Blattmacher-Wettbewerb 2022/23:Bayerns Schülerzeitungen: Immer professioneller, immer besser

Lesezeit: 3 min

Im Literaturhaus in München wurden am Montag die Preisträger des Schülerzeitungswettbewerbs Blattmacher geehrt. (Foto: Robert Haas)

Beim Blattmacher-Wettbewerb küren SZ, Kultusministerium und Nemetschek Stiftung die besten Redaktionen aus Bayerns Schulen - und große Literatur.

Von Maximilian Gerl

Im Münchner Literaturhaus wird nicht nur große Literatur, sondern manchmal auch schwere Kost diskutiert. An diesem Montag im Juli aber schaut das Diffizile leicht, weil interessant aus: Die Cover zieren Zeichnungen und Fotos, bunte Farben und nüchterne Zurückhaltung. Im dritten Stock hängen die Zeitungen jener Redaktionen an der Wand, die im Saal dahinter auf ihre Krönung warten. Er selbst habe früher auch bei einer Schülerzeitung mitgemacht, erzählt Ulrich Schäfer, stellvertretender Chefredakteur der Süddeutschen Zeitung. Wenn er sich aber die Hefte hier anschaue, dann "will ich die gar nicht wieder hervorziehen". Der frühere Kultusminister Michael Piazolo (FW) fasst die Leistung in einem Wort zusammen: "top!"

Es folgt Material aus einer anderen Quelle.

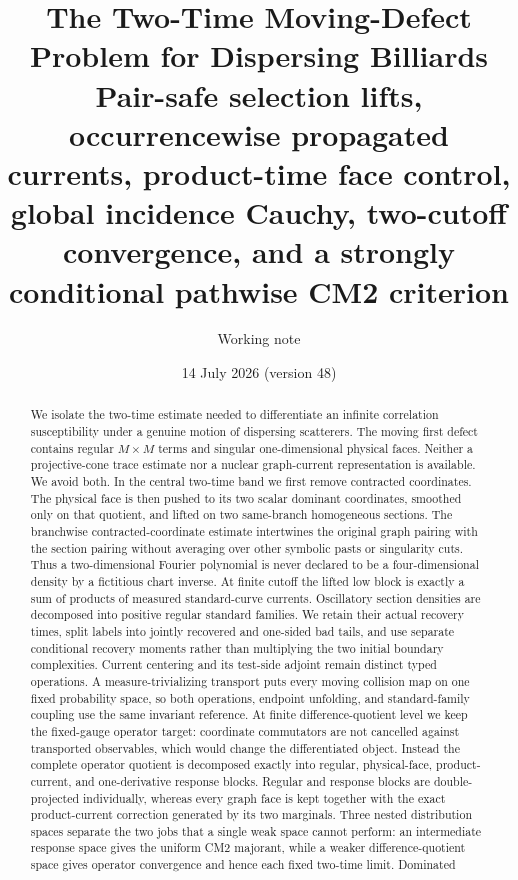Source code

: \documentclass[11pt]{article}
\title{The Two-Time Moving-Defect Problem for Dispersing Billiards\\
\large Pair-safe selection lifts, occurrencewise propagated currents,
product-time face control,
global incidence Cauchy,
two-cutoff convergence, and a strongly conditional
pathwise CM2 criterion}
\author{Working note}
\date{14 July 2026 (version 48)}
\begin{document}
\maketitle

\begin{abstract}\sloppy
We isolate the two-time estimate needed to differentiate an infinite
correlation susceptibility under a genuine motion of dispersing scatterers.
The moving first defect contains regular $M\times M$ terms and singular
one-dimensional physical faces.  Neither a projective-cone trace estimate nor
a nuclear graph-current representation is available.  We avoid both.  In the
central two-time band we first remove contracted coordinates.  The physical
face is then pushed to its two scalar dominant coordinates, smoothed only on
that quotient, and lifted on two same-branch homogeneous sections.  The
branchwise contracted-coordinate estimate intertwines the original graph
pairing with the section pairing without averaging over other symbolic pasts
or singularity cuts.  Thus a two-dimensional Fourier polynomial is never
declared to be a four-dimensional density by a fictitious chart inverse.  At
finite cutoff the lifted low block is exactly a sum of products of measured
standard-curve currents.  Oscillatory section densities are decomposed into
positive regular standard families.  We retain their actual recovery times,
split labels into jointly recovered and one-sided bad tails, and use separate
conditional recovery moments rather than multiplying the two initial boundary
complexities.  Current centering and its test-side adjoint remain
distinct typed operations.  A measure-trivializing transport puts every
moving collision map on one fixed probability space, so both operations,
endpoint unfolding, and standard-family coupling use the same invariant
reference.  At finite difference-quotient level we keep the fixed-gauge
operator target: coordinate commutators are not cancelled against transported
observables, which would change the differentiated object.  Instead the
complete operator quotient is decomposed exactly into regular, physical-face,
product-current, and one-derivative response blocks.  Regular and response
blocks are double-projected individually, whereas every graph face is kept
together with the exact product-current correction generated by its two
marginals.  Three nested distribution spaces separate the two
jobs that a single weak space cannot perform: an intermediate response space
gives the uniform CM2 majorant, while a weaker difference-quotient space gives
operator convergence and hence each fixed two-time limit.  Dominated

\end{abstract}
\end{document}
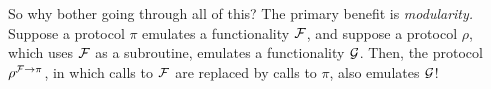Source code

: So why bother going through all of this? The primary benefit is
\emph{modularity.}  Suppose a protocol $\pi$ emulates a functionality $\mathcal{{F}}$,
and suppose a protocol $\rho$, which uses $\mathcal{{F}}$ as a subroutine, emulates a
functionality $\mathcal{{G}}$.  Then, the protocol $\rho^{\mathcal{{F}} -> \pi}$, in which calls to
$\mathcal{{F}}$ are replaced by calls to $\pi$, also emulates $\mathcal{{G}}$!

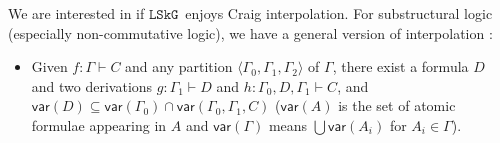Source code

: \documentclass[a4paper,UKenglish,cleveref, autoref, thm-restate, anonymous]{lipics-v2021}
\newcommand{\vdG}{\vdash}
\newcommand{\vdL}{\vdash_{L}}
\newcommand{\NL}{$\mathtt{NL}$}
\newcommand{\LSkNL}{$\mathtt{LSkNL}$}
\newcommand{\LSkG}{$\mathtt{LSkG}$}
\newcommand{\vars}[1]{\mathsf{var}(#1)}
\begin{document}

We are interested in if \LSkG~enjoys Craig interpolation.
For substructural logic (especially non-commutative logic), we have a general version of interpolation \cite{ono:proof:nonclassical:1998}:
\begin{itemize}
  \item[\ ] Given $f : \Gamma \vdash C$ and any partition $\langle \Gamma_0, \Gamma_1, \Gamma_2 \rangle$ of $\Gamma$, there exist a formula $D$ and two derivations $g : \Gamma_1 \vdash D$ and $h : \Gamma_0, D, \Gamma_1 \vdash C$, and $\vars{D} \subseteq \vars{\Gamma_0} \cap \vars{\Gamma_0, \Gamma_1, C}$ ($\vars{A}$ is the set of atomic formulae appearing in $A$ and $\vars{\Gamma}$ means $\bigcup \vars{A_i}$ for $A_i \in \Gamma$).
\end{itemize}
\end{document}
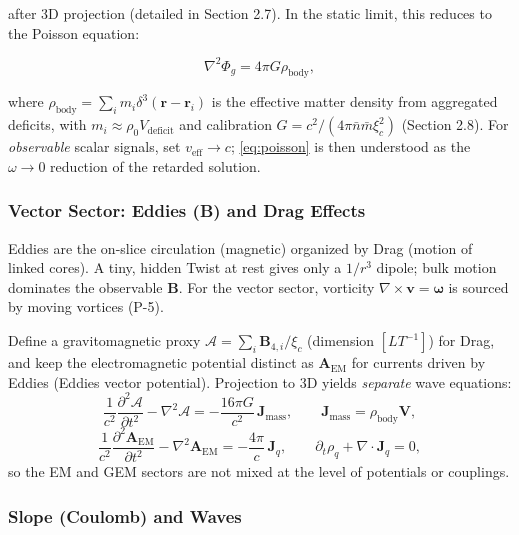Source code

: after 3D projection (detailed in Section 2.7). In the static limit, this reduces to the Poisson equation:

\begin{equation}
\label{eq:poisson}
\nabla^2 \Phi_g = 4\pi G \rho_{\text{body}},
\end{equation}

where $\rho_{\text{body}} = \sum_i m_i \delta^3(\mathbf{r} - \mathbf{r}_i)$ is the effective matter density from aggregated deficits, with $m_i \approx \rho_0 V_{\text{deficit}}$ and calibration $G = c^2 / (4\pi \bar{n} \bar{m} \xi_c^2)$ (Section 2.8). For \emph{observable} scalar signals, set $v_{\text{eff}}\to c$; \eqref{eq:poisson} is then understood as the $\omega\to0$ reduction of the retarded solution.

\subsubsection{Vector Sector: Eddies (B) and Drag Effects}

Eddies are the on-slice circulation (magnetic) organized by Drag (motion of linked cores). A tiny, hidden Twist at rest gives only a $1/r^3$ dipole; bulk motion dominates the observable $\mathbf B$. For the vector sector, vorticity $\nabla \times \mathbf{v} = \boldsymbol{\omega}$ is sourced by moving vortices (P-5).

Define a gravitomagnetic proxy $\boldsymbol{\mathcal A} = \sum_i \mathbf{B}_{4,i} / \xi_c$ (dimension $[L T^{-1}]$) for Drag, and keep the electromagnetic potential distinct as $\mathbf A_{\text{EM}}$ for currents driven by Eddies (Eddies vector potential). Projection to 3D yields \emph{separate} wave equations:
\begin{equation}
\frac{1}{c^2} \frac{\partial^2 \boldsymbol{\mathcal A}}{\partial t^2} - \nabla^2 \boldsymbol{\mathcal A} = -\frac{16\pi G}{c^2}\, \mathbf{J}_{\text{mass}},\qquad
\mathbf{J}_{\text{mass}}=\rho_{\text{body}}\mathbf V,
\end{equation}
\begin{equation}
\frac{1}{c^2} \frac{\partial^2 \mathbf{A}_{\text{EM}}}{\partial t^2} - \nabla^2 \mathbf{A}_{\text{EM}} = -\frac{4\pi}{c}\, \mathbf{J}_q,\qquad
\partial_t \rho_q+\nabla\!\cdot\!\mathbf J_q=0,
\end{equation}
so the EM and GEM sectors are not mixed at the level of potentials or couplings.

\subsubsection{Slope (Coulomb) and Waves}

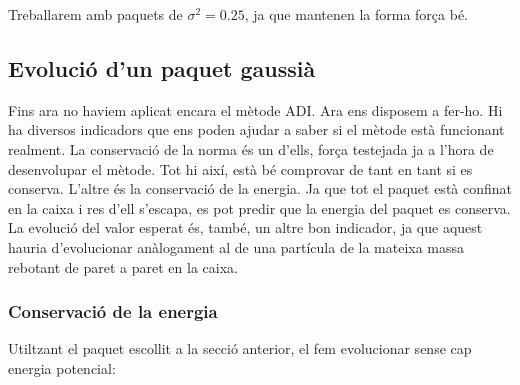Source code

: \documentclass{article}
\begin{document}
Treballarem amb paquets de \(\sigma^2=0.25\), ja que mantenen la forma força bé.

\subsection{Evolució d'un paquet gaussià}

Fins ara no haviem aplicat encara el mètode ADI. Ara ens disposem a fer-ho. Hi ha diversos indicadors que ens poden ajudar a saber si el mètode està funcionant realment. La conservació de la norma és un d'ells, força testejada ja a l'hora de desenvolupar el mètode. Tot hi així, està bé comprovar de tant en tant si es conserva. L'altre és la conservació de la energia. Ja que tot el paquet està confinat en la caixa i res d'ell s'escapa, es pot predir que la energia del paquet es conserva. La evolució del valor esperat és, també, un altre bon indicador, ja que aquest hauria d'evolucionar anàlogament al de una partícula de la mateixa massa rebotant de paret a paret en la caixa.

\subsubsection{Conservació de la energia}

Utiltzant el paquet escollit a la secció anterior, el fem evolucionar sense cap energia potencial:
\end{document}
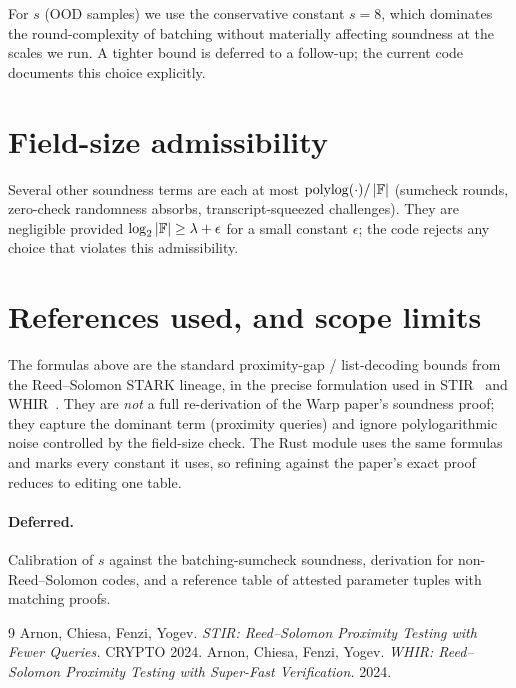\documentclass{article}
\begin{document}
For \(s\) (OOD samples) we use the conservative constant \(s = 8\),
which dominates the round-complexity of batching without materially
affecting soundness at the scales we run. A tighter bound is deferred to
a follow-up; the current code documents this choice explicitly.

\section{Field-size admissibility}

Several other soundness terms are each at most
\(\mathrm{polylog}(\cdot) / \size{\F}\) (sumcheck rounds, zero-check
randomness absorbs, transcript-squeezed challenges). They are negligible
provided \(\log_2 \size{\F} \geq \lambda + \epsilon\) for a small constant
\(\epsilon\); the code rejects any choice that violates this admissibility.

\section{References used, and scope limits}

The formulas above are the standard proximity-gap / list-decoding bounds
from the Reed--Solomon STARK lineage, in the precise formulation used in
STIR~\cite{STIR} and WHIR~\cite{WHIR}. They are \emph{not} a full
re-derivation of the Warp paper's soundness proof; they capture the
dominant term (proximity queries) and ignore polylogarithmic noise
controlled by the field-size check. The Rust module
 uses the same formulas and marks every constant
it uses, so refining against the paper's exact proof reduces to editing
one table.

\paragraph{Deferred.} Calibration of \(s\) against the batching-sumcheck
soundness, derivation for non-Reed--Solomon codes, and a reference
table of attested parameter tuples with matching proofs.

\begin{thebibliography}{9}
  Arnon, Chiesa, Fenzi, Yogev.
  \emph{STIR: Reed--Solomon Proximity Testing with Fewer Queries.}
  CRYPTO 2024.
  Arnon, Chiesa, Fenzi, Yogev.
  \emph{WHIR: Reed--Solomon Proximity Testing with Super-Fast Verification.}
  2024.
\end{thebibliography}
\end{document}
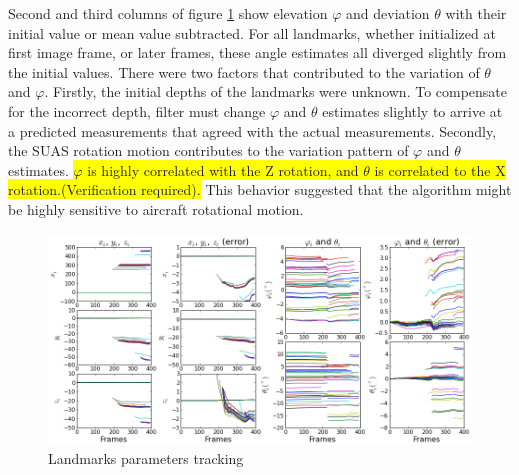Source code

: Second and third columns of figure \ref{fltfig:2} show elevation
$\varphi$ and deviation $\theta$ with their initial value or mean
value subtracted. For all landmarks, whether initialized at first
image frame, or later frames, these angle estimates all diverged
slightly from the initial values. There were two factors that
contributed to the variation of $\theta$ and $\varphi$. Firstly, the
initial depths of the landmarks were unknown. To compensate for the
incorrect depth, filter must change $\varphi$ and $\theta$ estimates
slightly to arrive at a predicted measurements that agreed with the
actual measurements. Secondly, the SUAS rotation motion contributes to
the variation pattern of $\varphi$ and $\theta$ estimates.
\colorbox{yellow}{$\varphi$ is highly correlated with the Z rotation,
  and $\theta$ is correlated to the X rotation.(Verification
  required).} This behavior suggested that the algorithm might be
highly sensitive to aircraft rotational motion.

\begin{figure}[h]
\centering
\includegraphics[width=14cm, keepaspectratio=true]
{./Figures/fltfig/cut1/Figure20.png}
\caption{Landmarks parameters tracking}
\label{fltfig:2}
\end{figure}
\FloatBarrier

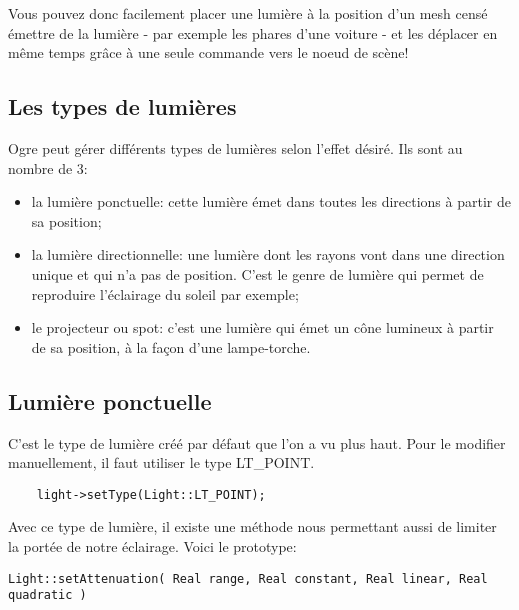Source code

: \documentclass[10pt,a4paper]{report}
\begin{document}
Vous pouvez donc facilement placer une lumi\`ere \`{a} la position d'un mesh cens\'e \'emettre de la lumi\`ere - par exemple les phares d'une voiture - et les d\'eplacer en m\^eme temps gr\^{a}ce \`{a} une seule commande vers le noeud de sc\`ene!





\subsection{Les types de lumi\`eres}

Ogre peut g\'erer diff\'erents types de lumi\`eres selon l'effet d\'esir\'e. Ils sont au nombre de 3:

\begin{itemize}
\item la lumi\`ere ponctuelle: cette lumi\`ere \'emet dans toutes les directions \`{a} partir de sa position;
\item la lumi\`ere directionnelle: une lumi\`ere dont les rayons vont dans une direction unique et qui n'a pas de position. C'est le genre de lumi\`ere qui permet de reproduire l'\'eclairage du soleil par exemple;
\item le projecteur ou spot: c'est une lumi\`ere qui \'emet un c\^one lumineux \`{a} partir de sa position, \`{a} la fa\c{c}on d'une lampe-torche.
\end{itemize}
    




\subsection{Lumi\`ere ponctuelle}
C'est le type de lumi\`ere cr\'e\'e par d\'efaut que l'on a vu plus haut. Pour le modifier manuellement, il faut utiliser le type LT\_POINT.

\begin{lstlisting}
	light->setType(Light::LT_POINT);
\end{lstlisting}


Avec ce type de lumi\`ere, il existe une m\'ethode nous permettant aussi de limiter la port\'ee de notre \'eclairage. Voici le prototype:
\begin{lstlisting}
Light::setAttenuation( Real range, Real constant, Real linear, Real quadratic )
\end{lstlisting}
\end{document}

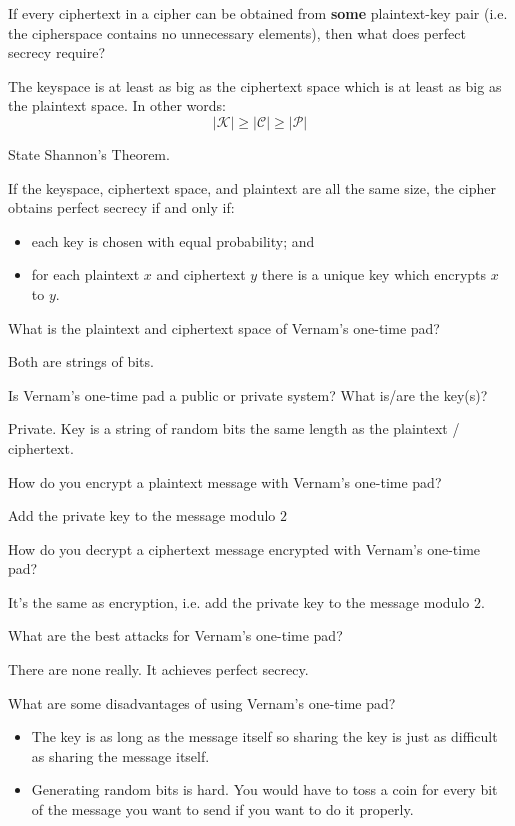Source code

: \documentclass{article}
\newcounter{qcounter}
\newcommand{\showqcounter}{\theqcounter}
\newcommand{\question}{\vspace{5mm}\addtocounter{qcounter}{1}\vspace{5mm}{\bf Q\showqcounter: }}
\newcommand{\answer}{\vspace{5mm}{\bf A\showqcounter: }}
\begin{document}
\question If every ciphertext in a cipher can be obtained from {\bf some} plaintext-key pair (i.e. the cipherspace contains no unnecessary 
  elements), then what does perfect secrecy require?

\answer The keyspace is at least as big as the ciphertext space which is at least as big as the plaintext space. In other words:
  $$
    \vert \mathcal{K} \vert \geq \vert \mathcal{C} \vert \geq \vert \mathcal{P} \vert
  $$


\question State Shannon's Theorem.

\answer If the keyspace, ciphertext space, and plaintext are all the same size, the cipher obtains perfect secrecy if and only if:
  \begin{itemize}
    \item each key is chosen with equal probability; and
    \item for each plaintext $x$ and ciphertext $y$ there is a unique key which encrypts $x$ to $y$.
  \end{itemize}


\question What is the plaintext and ciphertext space of Vernam's one-time pad?

\answer Both are strings of bits.


\question Is Vernam's one-time pad a public or private system? What is/are the key(s)?

\answer Private. Key is a string of random bits the same length as the plaintext / ciphertext.


\question How do you encrypt a plaintext message with Vernam's one-time pad?

\answer Add the private key to the message modulo $2$


\question How do you decrypt a ciphertext message encrypted with Vernam's one-time pad?

\answer It's the same as encryption, i.e. add the private key to the message modulo $2$.


\question What are the best attacks for Vernam's one-time pad?

\answer There are none really. It achieves perfect secrecy.


\question What are some disadvantages of using Vernam's one-time pad?

\answer 
  \begin{itemize}
    \item The key is as long as the message itself so sharing the key is just as difficult as sharing the message itself.
    \item Generating random bits is hard. You would have to toss a coin for every bit of the message you want to send if you want to do it properly.
  \end{itemize}


\question

\answer


\question

\answer
\end{document}
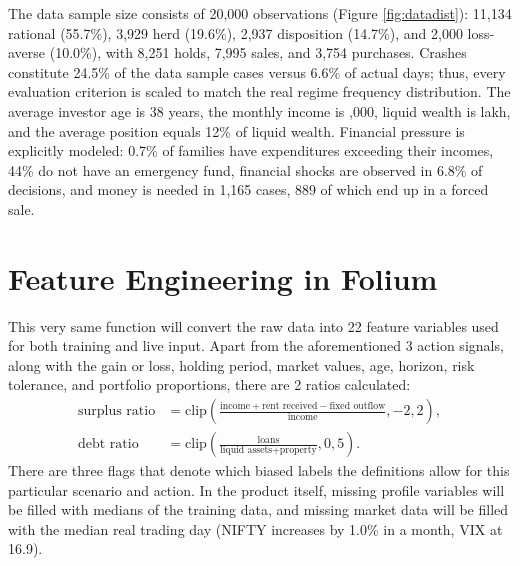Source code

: The data sample size consists of 20,000 observations (Figure \ref{fig:datadist}): 11,134 rational (55.7\%), 3,929 herd (19.6\%), 2,937 disposition (14.7\%), and 2,000 loss-averse (10.0\%), with 8,251 holds, 7,995 sales, and 3,754 purchases. Crashes constitute 24.5\% of the data sample cases versus 6.6\% of actual days; thus, every evaluation criterion is scaled to match the real regime frequency distribution. The average investor age is 38 years, the monthly income is ,000, liquid wealth is  lakh, and the average position equals 12\% of liquid wealth. Financial pressure is explicitly modeled: 0.7\% of families have expenditures exceeding their incomes, 44\% do not have an emergency fund, financial shocks are observed in 6.8\% of decisions, and money is needed in 1,165 cases, 889 of which end up in a forced sale.

\section{Feature Engineering in Folium}
This very same function will convert the raw data into 22 feature variables used for both training and live input. Apart from the aforementioned 3 action signals, along with the gain or loss, holding period, market values, age, horizon, risk tolerance, and portfolio proportions, there are 2 ratios calculated:
\begin{align}
\text{surplus ratio} &= \mathrm{clip}\!\left(\frac{\text{income} + \text{rent received} - \text{fixed outflow}}{\text{income}}, -2, 2\right),\\
\text{debt ratio} &= \mathrm{clip}\!\left(\frac{\text{loans}}{\text{liquid assets} + \text{property}}, 0, 5\right).
\end{align}
There are three flags that denote which biased labels the definitions allow for this particular scenario and action. In the product itself, missing profile variables will be filled with medians of the training data, and missing market data will be filled with the median real trading day (NIFTY increases by 1.0\% in a month, VIX at 16.9).

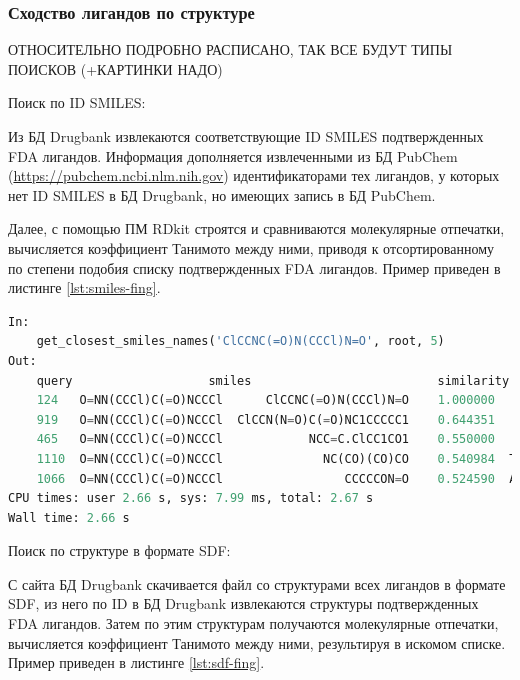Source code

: \documentclass[a4paper,14pt]{article}         %
\begin{document}
\subsubsection{Сходство лигандов по структуре}
\color{orange} ОТНОСИТЕЛЬНО ПОДРОБНО РАСПИСАНО, ТАК ВСЕ БУДУТ ТИПЫ ПОИСКОВ (+КАРТИНКИ НАДО)
\color{black}

Поиск по ID SMILES:

Из БД Drugbank извлекаются соответствующие ID SMILES подтвержденных FDA лигандов. Информация дополняется извлеченными из БД PubChem (\href{https://pubchem.ncbi.nlm.nih.gov}{https://pubchem.ncbi.nlm.nih.gov}) идентификаторами тех лигандов, у которых нет ID SMILES в БД Drugbank, но имеющих запись в БД PubChem.

Далее, с помощью ПМ RDkit строятся и сравниваются молекулярные отпечатки, вычисляется коэффициент Танимото между ними, приводя к отсортированному по степени подобия списку подтвержденных FDA лигандов. Пример приведен в листинге \ref{lst:smiles-fing}.

\begin{lstlisting}[language=Python, label={lst:smiles-fing}, caption={Сходство лигандов по текстовым молекулярным отпечаткам с помощью ПМ RDkit для входных данных~--- SMILES структуры молекулы.}]
In:
	get_closest_smiles_names('ClCCNC(=O)N(CCCl)N=O', root, 5)
Out:
	query       			smiles  						similarity         			 name
	124   O=NN(CCCl)C(=O)NCCCl      ClCCNC(=O)N(CCCl)N=O    1.000000    Carmustine
	919   O=NN(CCCl)C(=O)NCCCl  ClCCN(N=O)C(=O)NC1CCCCC1    0.644351     Lomustine
	465   O=NN(CCCl)C(=O)NCCCl            NCC=C.ClCC1CO1    0.550000     Sevelamer
	1110  O=NN(CCCl)C(=O)NCCCl              NC(CO)(CO)CO    0.540984  Tromethamine
	1066  O=NN(CCCl)C(=O)NCCCl                 CCCCCON=O    0.524590  Amyl Nitrite
CPU times: user 2.66 s, sys: 7.99 ms, total: 2.67 s
Wall time: 2.66 s
\end{lstlisting}

Поиск по структуре в формате SDF:

С сайта БД Drugbank скачивается файл со структурами всех лигандов в формате SDF, из него по ID в БД Drugbank извлекаются структуры подтвержденных FDA лигандов. Затем по этим структурам получаются молекулярные отпечатки, вычисляется коэффициент Танимото между ними, результируя в искомом списке. Пример приведен в листинге \ref{lst:sdf-fing}.
\end{document}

Das sind die Prämierten in der Tat. Zum 18. Mal wurden Bayerns beste Schülerzeitungen ausgezeichnet, in Kooperation von SZ, Kultusministerium und Nemetschek Stiftung. Damit hat der Blattmacher-Wettbewerb quasi die Volljährigkeit erreicht, wobei: Reife ließ sich schon in den Jahren vorher vielen Schülerzeitungen nicht absprechen. Inhaltlich durchdacht wirken sie, mit sauber argumentierenden Artikeln, klar gesetzten Seiten. Kann das wirklich die Arbeit von Kindern und Jugendlichen sein, so nebenbei zwischen Unterricht und Sportverein, Notendruck und Freizeit?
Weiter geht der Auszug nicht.